==== Information shown

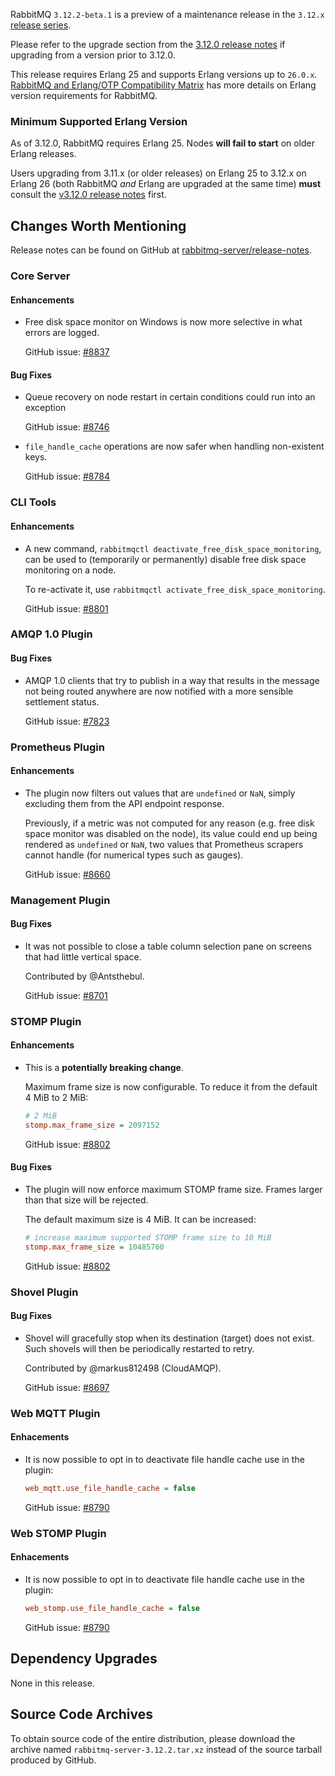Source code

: RabbitMQ `3.12.2-beta.1` is a preview of a maintenance release in the `3.12.x` [release series](https://www.rabbitmq.com/versions.html).

Please refer to the upgrade section from the [3.12.0 release notes](https://github.com/rabbitmq/rabbitmq-server/releases/tag/v3.12.0)
if upgrading from a version prior to 3.12.0.

This release requires Erlang 25 and supports Erlang versions up to `26.0.x`.
[RabbitMQ and Erlang/OTP Compatibility Matrix](https://www.rabbitmq.com/which-erlang.html) has more details on
Erlang version requirements for RabbitMQ.


### Minimum Supported Erlang Version

As of 3.12.0, RabbitMQ requires Erlang 25. Nodes **will fail to start** on older Erlang releases.

Users upgrading from 3.11.x (or older releases) on Erlang 25 to 3.12.x on Erlang 26
(both RabbitMQ *and* Erlang are upgraded at the same time) **must** consult
the [v3.12.0 release notes](https://github.com/rabbitmq/rabbitmq-server/releases/tag/v3.12.0) first.


## Changes Worth Mentioning

Release notes can be found on GitHub at [rabbitmq-server/release-notes](https://github.com/rabbitmq/rabbitmq-server/tree/v3.12.x/release-notes).

### Core Server

#### Enhancements

 * Free disk space monitor on Windows is now more selective in what errors are
   logged.

   GitHub issue: [#8837](https://github.com/rabbitmq/rabbitmq-server/pull/8837)

#### Bug Fixes

 * Queue recovery on node restart in certain conditions could run into an exception

   GitHub issue: [#8746](https://github.com/rabbitmq/rabbitmq-server/issues/8746)

 * `file_handle_cache` operations are now safer when handling non-existent keys.

   GitHub issue: [#8784](https://github.com/rabbitmq/rabbitmq-server/issues/8784)


### CLI Tools

#### Enhancements

 * A new command, `rabbitmqctl deactivate_free_disk_space_monitoring`, can be used to (temporarily or permanently) disable
   free disk space monitoring on a node.

   To re-activate it, use `rabbitmqctl activate_free_disk_space_monitoring`.

   GitHub issue: [#8801](https://github.com/rabbitmq/rabbitmq-server/pull/8801)


### AMQP 1.0 Plugin

#### Bug Fixes

 * AMQP 1.0 clients that try to publish in a way that results in the message not being routed
   anywhere are now notified with a more sensible settlement status.

   GitHub issue: [#7823](https://github.com/rabbitmq/rabbitmq-server/issues/7823)


### Prometheus Plugin

#### Enhancements

 * The plugin now filters out values that are `undefined` or `NaN`, simply excluding
   them from the API endpoint response.

   Previously, if a metric was not computed for any reason (e.g. free disk space monitor
   was disabled on the node), its value could end up being rendered as `undefined` or `NaN`,
   two values that Prometheus scrapers cannot handle (for numerical types such as gauges).

   GitHub issue: [#8660](https://github.com/rabbitmq/rabbitmq-server/issues/8660)


### Management Plugin

#### Bug Fixes

 * It was not possible to close a table column selection pane on
   screens that had little vertical space.

   Contributed by @Antsthebul.

   GitHub issue: [#8701](https://github.com/rabbitmq/rabbitmq-server/pull/8701)


### STOMP Plugin

#### Enhancements
 * This is a **potentially breaking change**.

   Maximum frame size is now configurable. To reduce it from the default 4 MiB
   to 2 MiB:

   ``` ini
   # 2 MiB
   stomp.max_frame_size = 2097152
   ```

   GitHub issue: [#8802](https://github.com/rabbitmq/rabbitmq-server/pull/8802)

#### Bug Fixes

 * The plugin will now enforce maximum STOMP frame size. Frames larger than that
   size will be rejected.

   The default maximum size is 4 MiB. It can be increased:

   ``` ini
   # increase maximum supported STOMP frame size to 10 MiB
   stomp.max_frame_size = 10485760
   ```

   GitHub issue: [#8802](https://github.com/rabbitmq/rabbitmq-server/pull/8802)


### Shovel Plugin

#### Bug Fixes

 * Shovel will gracefully stop when its destination (target) does not exist.
   Such shovels will then be periodically restarted to retry.

   Contributed by @markus812498 (CloudAMQP).

   GitHub issue: [#8697](https://github.com/rabbitmq/rabbitmq-server/pull/8697)


### Web MQTT Plugin

#### Enhacements

 * It is now possible to opt in to deactivate file handle cache use in the plugin:

   ``` ini
   web_mqtt.use_file_handle_cache = false
   ```

   GitHub issue: [#8790](https://github.com/rabbitmq/rabbitmq-server/pull/8790)


### Web STOMP Plugin

#### Enhacements

 * It is now possible to opt in to deactivate file handle cache use in the plugin:

   ``` ini
   web_stomp.use_file_handle_cache = false
   ```

   GitHub issue: [#8790](https://github.com/rabbitmq/rabbitmq-server/pull/8790)


## Dependency Upgrades

None in this release.

## Source Code Archives

To obtain source code of the entire distribution, please download the archive named `rabbitmq-server-3.12.2.tar.xz`
instead of the source tarball produced by GitHub.
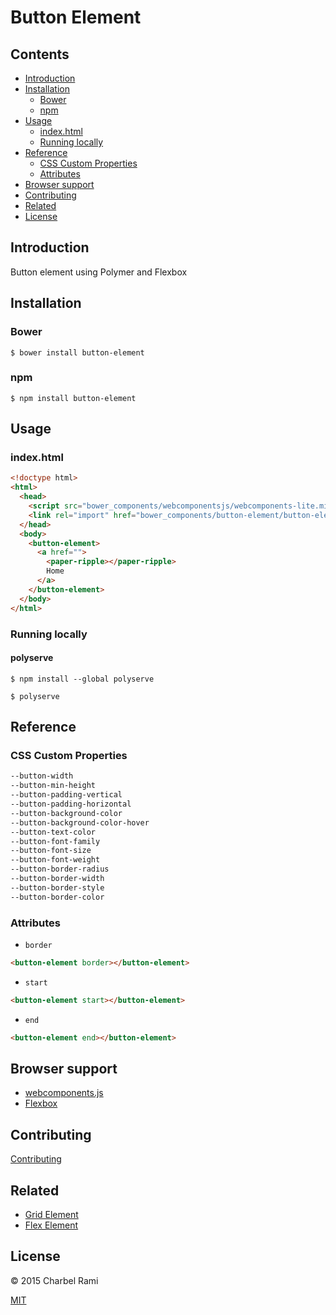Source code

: # Button Element

## Contents

- [Introduction](#introduction)
- [Installation](#installation)
  - [Bower](#bower)
  - [npm](#npm)
- [Usage](#usage)
  - [index.html](#indexhtml)
  - [Running locally](#running-locally)
- [Reference](#reference)
  - [CSS Custom Properties](#css-custom-properties)
  - [Attributes](#attributes)
- [Browser support](#browser-support)
- [Contributing](#contributing)
- [Related](#related)
- [License](#license)

## Introduction

Button element using Polymer and Flexbox

## Installation

### Bower

```
$ bower install button-element
```

### npm

```
$ npm install button-element
```

## Usage

### index.html

```html
<!doctype html>
<html>
  <head>
    <script src="bower_components/webcomponentsjs/webcomponents-lite.min.js"></script>
    <link rel="import" href="bower_components/button-element/button-element.html">
  </head>
  <body>
    <button-element>
      <a href="">
        <paper-ripple></paper-ripple>
        Home
      </a>
    </button-element>
  </body>
</html>
```

### Running locally

#### polyserve

```
$ npm install --global polyserve
```

```
$ polyserve
```

## Reference

### CSS Custom Properties

```css
--button-width
--button-min-height
--button-padding-vertical
--button-padding-horizontal
--button-background-color
--button-background-color-hover
--button-text-color
--button-font-family
--button-font-size
--button-font-weight
--button-border-radius
--button-border-width
--button-border-style
--button-border-color
```

### Attributes

- `border`

```html
<button-element border></button-element>
```

- `start`

```html
<button-element start></button-element>
```

- `end`

```html
<button-element end></button-element>
```

## Browser support

- [webcomponents.js](https://github.com/webcomponents/webcomponentsjs#browser-support)
- [Flexbox](http://caniuse.com/#feat=flexbox)

## Contributing

[Contributing](contributing.md)

## Related

- [Grid Element](https://github.com/charbelrami/grid-element)
- [Flex Element](https://github.com/charbelrami/flex-element)

## License

© 2015 Charbel Rami

[MIT](license.txt)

========

■ What is needed:
With the line that contains "- [Flex Element](https://github.com/charbelrami/flex-element)" as the starting point, output each line exactly through the end of the listing above.

■ Solution for this problem:
- [Flex Element](https://github.com/charbelrami/flex-element)

## License

© 2015 Charbel Rami

[MIT](license.txt)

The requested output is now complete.